There is a culture of fear permeating our whole sport and it has to stop
➤ ‘Athlete A’ documentary and gymnast alliance hashtag have opened a positive conversation about abuse in gymnastics
Watching documentary there were moments that felt far too close to home for many gymnasts I know here in the UK. The film not only champions the courageous survivors who experienced devastating treatment at the hands of Larry Nassar, but also demonstrates the shocking culture within USA Gymnastics that allowed it to happen – where athlete voices were silenced and results were given more importance than individuals’ well-being.
While, thankfully, I have not heard of any sexual abuse cases here, there is a culture of abuse and fear that permeates the whole sport, not just in the US. Having experienced many years competing in gymnastics, and representing Great Britain at the London Olympics, I know that culture exists. It is not the whole sport or every coach, but there has definitely been a normalised level of emotional abuse, sometimes progressing to physical abuse, which needs to stop.
After seeing Athlete A, I was having conversations with former team-mates and we wanted to do something to respond to it. I drafted a written statement and suggested it would be powerful if we all posted it together – to show that gymnasts are all united against this abuse. Olympian Lisa Mason then came up with the hashtag “gymnast alliance” and we posted it last Monday. The amount of attention that got led to athletes speaking out on television and even a formal independent review being announced by British Gymnastics yesterday, so it has opened up the conversation, which is really positive.
In the past week, I have read a lot of people saying that they reported a coach who is still coaching now. That is really concerning to hear, because the standards British Gymnastics has set in place are meaningless if people are not being held accountable to those standards.
Some think this is all in the past, as those speaking up now experienced this five or more years ago. But I know for a fact there are current coaches and gymnasts who were afraid to post our message of support because they do not want to impact their career. Obviously there is still a culture of fear.
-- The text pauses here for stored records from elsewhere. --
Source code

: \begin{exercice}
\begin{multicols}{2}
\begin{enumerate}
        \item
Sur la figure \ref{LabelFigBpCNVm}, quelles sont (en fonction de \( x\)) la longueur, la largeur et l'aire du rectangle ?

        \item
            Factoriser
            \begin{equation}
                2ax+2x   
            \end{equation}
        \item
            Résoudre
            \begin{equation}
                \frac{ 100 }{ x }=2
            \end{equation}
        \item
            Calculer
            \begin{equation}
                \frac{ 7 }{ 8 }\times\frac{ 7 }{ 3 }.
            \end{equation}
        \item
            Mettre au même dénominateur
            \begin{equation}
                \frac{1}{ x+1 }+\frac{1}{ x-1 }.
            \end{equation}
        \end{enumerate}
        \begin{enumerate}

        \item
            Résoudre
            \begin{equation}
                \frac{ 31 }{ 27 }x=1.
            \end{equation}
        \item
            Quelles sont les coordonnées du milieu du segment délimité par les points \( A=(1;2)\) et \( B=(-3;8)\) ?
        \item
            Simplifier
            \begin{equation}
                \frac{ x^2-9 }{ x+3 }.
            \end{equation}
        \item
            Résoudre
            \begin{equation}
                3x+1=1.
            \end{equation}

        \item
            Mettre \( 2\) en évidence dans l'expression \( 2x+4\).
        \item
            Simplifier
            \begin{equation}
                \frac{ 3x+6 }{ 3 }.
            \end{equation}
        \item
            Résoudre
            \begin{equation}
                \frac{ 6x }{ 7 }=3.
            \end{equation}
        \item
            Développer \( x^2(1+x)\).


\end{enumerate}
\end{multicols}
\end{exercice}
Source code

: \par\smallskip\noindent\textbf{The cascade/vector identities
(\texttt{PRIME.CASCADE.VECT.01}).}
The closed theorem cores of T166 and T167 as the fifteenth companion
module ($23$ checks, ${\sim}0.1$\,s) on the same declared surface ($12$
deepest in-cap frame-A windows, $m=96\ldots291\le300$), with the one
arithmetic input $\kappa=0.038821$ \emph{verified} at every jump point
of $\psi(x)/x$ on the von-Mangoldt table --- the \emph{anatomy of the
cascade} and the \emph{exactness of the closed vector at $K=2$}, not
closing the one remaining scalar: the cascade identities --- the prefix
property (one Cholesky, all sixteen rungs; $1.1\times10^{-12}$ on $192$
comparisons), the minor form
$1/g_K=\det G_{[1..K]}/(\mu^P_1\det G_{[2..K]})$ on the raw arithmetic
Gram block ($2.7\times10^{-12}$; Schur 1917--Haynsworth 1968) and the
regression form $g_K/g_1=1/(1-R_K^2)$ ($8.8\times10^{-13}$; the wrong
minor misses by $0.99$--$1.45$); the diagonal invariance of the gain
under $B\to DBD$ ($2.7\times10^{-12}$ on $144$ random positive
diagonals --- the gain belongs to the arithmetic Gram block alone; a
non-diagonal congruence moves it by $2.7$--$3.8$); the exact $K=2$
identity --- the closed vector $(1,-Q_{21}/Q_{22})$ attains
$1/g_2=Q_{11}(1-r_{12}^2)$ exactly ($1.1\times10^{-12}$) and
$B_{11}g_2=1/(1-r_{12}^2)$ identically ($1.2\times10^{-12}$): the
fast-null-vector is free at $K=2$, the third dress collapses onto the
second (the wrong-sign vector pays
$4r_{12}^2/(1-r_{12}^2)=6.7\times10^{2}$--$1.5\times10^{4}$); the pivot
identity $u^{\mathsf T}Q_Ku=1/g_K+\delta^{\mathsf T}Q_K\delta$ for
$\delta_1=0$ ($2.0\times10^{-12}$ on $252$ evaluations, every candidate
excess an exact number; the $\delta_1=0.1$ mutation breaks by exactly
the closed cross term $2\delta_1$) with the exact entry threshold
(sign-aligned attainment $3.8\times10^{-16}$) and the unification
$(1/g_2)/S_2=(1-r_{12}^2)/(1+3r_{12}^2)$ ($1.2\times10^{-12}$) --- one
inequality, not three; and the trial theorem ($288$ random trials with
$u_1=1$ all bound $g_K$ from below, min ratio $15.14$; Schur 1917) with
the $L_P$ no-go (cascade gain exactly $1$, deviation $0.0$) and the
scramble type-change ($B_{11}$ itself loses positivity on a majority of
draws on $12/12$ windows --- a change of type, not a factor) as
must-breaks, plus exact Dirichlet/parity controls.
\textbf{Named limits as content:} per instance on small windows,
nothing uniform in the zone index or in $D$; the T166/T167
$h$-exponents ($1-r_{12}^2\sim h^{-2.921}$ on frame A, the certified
There are three main types of abuse, based on what I have seen and heard. A big one is around body image and weight-shaming, including weighing at too young an age – even seven years old. Poor performance is immediately attributed to weight and so many people say their coach would scream words to the effect of “What did you eat yesterday?” if they did something wrong in training.
Then there is physical abuse, like pushing gymnasts down into splits when they are not ready for it, smacking gymnasts’ legs, or pinching gymnasts to get them to focus.
Last, there is emotional abuse – bullying and shouting abuse. Gymnasts feel so afraid that they are getting injured and not speaking up, or worse, being told they are just “melodramatic” or making up their injuries.
A lot of gymnasts have had to have counselling, and some say they never would return to their old gymnastics clubs. This culture of mistreatment has been going on for 20 years or more – why has it been allowed for so long?
Two key things need to be solved right away: reporting and education. British Gymnastics says it has an integrity unit, but from what others are saying, evidently the reporting system has not worked. Its independent investigation is welcome progress.
Then education as a whole needs to happen. BG has a positive coaching module that is mandatory for all coaches, but from what I can tell it is not enough. It needs to be recurring and more widespread.
Ultimately, we need to be proactive in maintaining the right kind of culture, rather than reactive in fixing various issues when they crop up.
It is heartbreaking that so many gymnasts are so unhappy about their experiences, because the sport is amazing and it can absolutely be done right – these coaching methods are not necessary for good results. I was a college gymnast at UCLA and the culture there is basically run on high fives – it is so positive and holistic, and puts the athlete’s voice in the centre of the conversation.
I am so glad the conversation has been sparked since Athlete A and since our #gymnastalliance post. The more we talk, the more we can make sure every gymnast is safe and protected – and happy.
In competition: Jennifer Pinches at London 2012 and with the Duchess of Cambridge (top)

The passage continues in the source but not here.